I think, that I know the cause: the dttm columns are returning more than 1 class, thus more than 1 logical values:

> str(is.integer64(df$CREATED_DATE))
 logi [1:2] FALSE FALSE
> class(df$CREATED_DATE)
[1] "POSIXct" "POSIXt"

And still I am trying to find a solution…

nirgrahamuk · January 21, 2020, 1:14pm

Maybe change the check to consider only the first class

class(x)[[1]]=="integer64"

?

kbzsl · January 21, 2020, 1:16pm

Yes, I implemented something similar.
This is working, even though it might not be a complete solution (nor an elegant one)

is.integer64 <- function(x){
  result = class(x) == "integer64"
  result[1]
}

nirgrahamuk · January 21, 2020, 1:34pm

I recommend loading the integer64 library yourself.
It has built in test and conversion functions.

mishabalyasin · January 21, 2020, 2:49pm

Library is called bit64 and it does indeed have is.integer64 in it already.
Also, this pattern (class(x)[[1]]=="integer64") should never be used since it assumes that there is only one class in the object. Correct way is to use inherits

kbzsl · January 21, 2020, 3:43pm

Thank you for all your help and feedback.
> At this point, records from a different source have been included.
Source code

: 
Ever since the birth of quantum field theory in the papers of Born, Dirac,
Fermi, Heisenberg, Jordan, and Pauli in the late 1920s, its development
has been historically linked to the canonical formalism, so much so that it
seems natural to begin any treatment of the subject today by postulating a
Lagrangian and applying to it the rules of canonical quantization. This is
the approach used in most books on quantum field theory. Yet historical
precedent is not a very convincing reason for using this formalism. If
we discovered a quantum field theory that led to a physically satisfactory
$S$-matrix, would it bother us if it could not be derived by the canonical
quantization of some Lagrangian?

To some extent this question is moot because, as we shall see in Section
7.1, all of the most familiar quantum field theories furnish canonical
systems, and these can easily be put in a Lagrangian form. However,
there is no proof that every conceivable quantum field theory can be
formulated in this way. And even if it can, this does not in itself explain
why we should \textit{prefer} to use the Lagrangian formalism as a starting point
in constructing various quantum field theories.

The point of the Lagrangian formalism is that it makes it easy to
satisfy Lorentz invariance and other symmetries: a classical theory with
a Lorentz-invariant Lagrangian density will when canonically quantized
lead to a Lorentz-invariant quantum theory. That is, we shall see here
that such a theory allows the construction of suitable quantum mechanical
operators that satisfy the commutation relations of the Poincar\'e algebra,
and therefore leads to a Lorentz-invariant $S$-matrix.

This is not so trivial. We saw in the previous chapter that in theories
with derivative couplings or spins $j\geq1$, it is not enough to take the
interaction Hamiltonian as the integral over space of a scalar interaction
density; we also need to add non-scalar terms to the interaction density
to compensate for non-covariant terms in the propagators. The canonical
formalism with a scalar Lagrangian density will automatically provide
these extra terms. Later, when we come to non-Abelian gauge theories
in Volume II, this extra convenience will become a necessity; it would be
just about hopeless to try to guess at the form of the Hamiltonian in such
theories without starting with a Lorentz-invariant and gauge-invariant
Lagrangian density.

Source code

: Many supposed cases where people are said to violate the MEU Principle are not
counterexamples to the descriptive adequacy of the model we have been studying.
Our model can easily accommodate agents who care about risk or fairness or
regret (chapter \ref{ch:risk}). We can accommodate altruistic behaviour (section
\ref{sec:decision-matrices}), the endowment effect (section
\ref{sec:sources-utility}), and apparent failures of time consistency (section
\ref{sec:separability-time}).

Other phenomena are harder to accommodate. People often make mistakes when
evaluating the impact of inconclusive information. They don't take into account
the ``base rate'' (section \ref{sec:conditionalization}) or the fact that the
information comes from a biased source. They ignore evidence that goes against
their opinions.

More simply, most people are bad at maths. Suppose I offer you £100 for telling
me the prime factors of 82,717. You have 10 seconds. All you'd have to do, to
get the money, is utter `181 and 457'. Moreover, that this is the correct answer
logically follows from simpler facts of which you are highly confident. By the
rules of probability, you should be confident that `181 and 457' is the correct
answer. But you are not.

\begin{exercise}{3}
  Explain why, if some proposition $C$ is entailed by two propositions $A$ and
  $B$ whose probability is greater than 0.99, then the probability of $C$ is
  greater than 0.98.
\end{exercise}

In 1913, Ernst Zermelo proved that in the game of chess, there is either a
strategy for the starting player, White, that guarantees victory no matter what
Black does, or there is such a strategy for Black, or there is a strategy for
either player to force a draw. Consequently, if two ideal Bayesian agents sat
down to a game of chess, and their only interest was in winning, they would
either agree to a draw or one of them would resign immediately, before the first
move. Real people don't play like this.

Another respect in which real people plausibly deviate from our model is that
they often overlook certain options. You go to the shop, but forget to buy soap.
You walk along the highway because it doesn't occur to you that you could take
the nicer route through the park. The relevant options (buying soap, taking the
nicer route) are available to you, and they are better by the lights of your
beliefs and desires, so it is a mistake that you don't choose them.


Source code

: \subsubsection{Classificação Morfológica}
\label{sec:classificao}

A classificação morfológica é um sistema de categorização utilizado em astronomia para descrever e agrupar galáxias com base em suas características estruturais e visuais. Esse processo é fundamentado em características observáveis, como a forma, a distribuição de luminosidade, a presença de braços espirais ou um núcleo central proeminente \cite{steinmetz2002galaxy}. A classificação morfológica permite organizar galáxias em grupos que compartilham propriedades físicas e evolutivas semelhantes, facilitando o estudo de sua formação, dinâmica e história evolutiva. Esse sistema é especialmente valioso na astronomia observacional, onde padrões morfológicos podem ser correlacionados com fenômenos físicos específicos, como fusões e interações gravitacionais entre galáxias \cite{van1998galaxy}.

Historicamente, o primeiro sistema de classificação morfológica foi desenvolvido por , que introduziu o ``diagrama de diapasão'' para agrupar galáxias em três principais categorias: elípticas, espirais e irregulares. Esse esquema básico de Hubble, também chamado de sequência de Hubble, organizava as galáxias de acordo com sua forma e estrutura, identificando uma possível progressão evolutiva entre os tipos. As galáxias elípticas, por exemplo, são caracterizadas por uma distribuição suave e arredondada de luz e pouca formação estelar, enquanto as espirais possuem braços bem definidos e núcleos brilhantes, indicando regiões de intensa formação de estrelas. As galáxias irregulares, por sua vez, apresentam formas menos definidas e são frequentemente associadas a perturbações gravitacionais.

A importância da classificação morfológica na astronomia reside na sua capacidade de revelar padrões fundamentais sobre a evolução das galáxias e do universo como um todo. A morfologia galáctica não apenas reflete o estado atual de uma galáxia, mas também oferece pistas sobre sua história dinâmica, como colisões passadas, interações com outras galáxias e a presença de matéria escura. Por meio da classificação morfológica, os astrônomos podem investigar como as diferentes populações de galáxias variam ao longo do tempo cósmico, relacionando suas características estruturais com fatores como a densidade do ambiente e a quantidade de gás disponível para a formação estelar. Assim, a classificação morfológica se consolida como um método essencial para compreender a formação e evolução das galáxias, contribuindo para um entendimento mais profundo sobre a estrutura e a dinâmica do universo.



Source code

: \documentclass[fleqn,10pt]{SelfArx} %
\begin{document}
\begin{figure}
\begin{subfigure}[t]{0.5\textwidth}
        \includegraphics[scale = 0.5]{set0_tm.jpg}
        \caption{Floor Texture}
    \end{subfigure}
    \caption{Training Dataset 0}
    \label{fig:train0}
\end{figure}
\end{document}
So, the (my) conclusion is to use the bit64::is.integer64(), or the following function should defined:

is.integer64 <- function(x) inherits(x, "integer64")

Maybe the next step would be to check if that int64 number (in my dataset) can be really represented on 32 bits and converted using the as.integer(). Or to delve a bit more in the bit64 library...

mishabalyasin · January 21, 2020, 4:05pm

I would use bit64::is.integer64.

As for conversion -- it depends (as usual ). Most DB's store ID's using integer64 and for those I found it much safer to use strings instead. For any actual numbers converting to 32-bit might be a good solution given that few things normally have counts larger than 2 billions.

system · January 28, 2020, 4:05pm

This topic was automatically closed 7 days after the last reply. New replies are no longer allowed.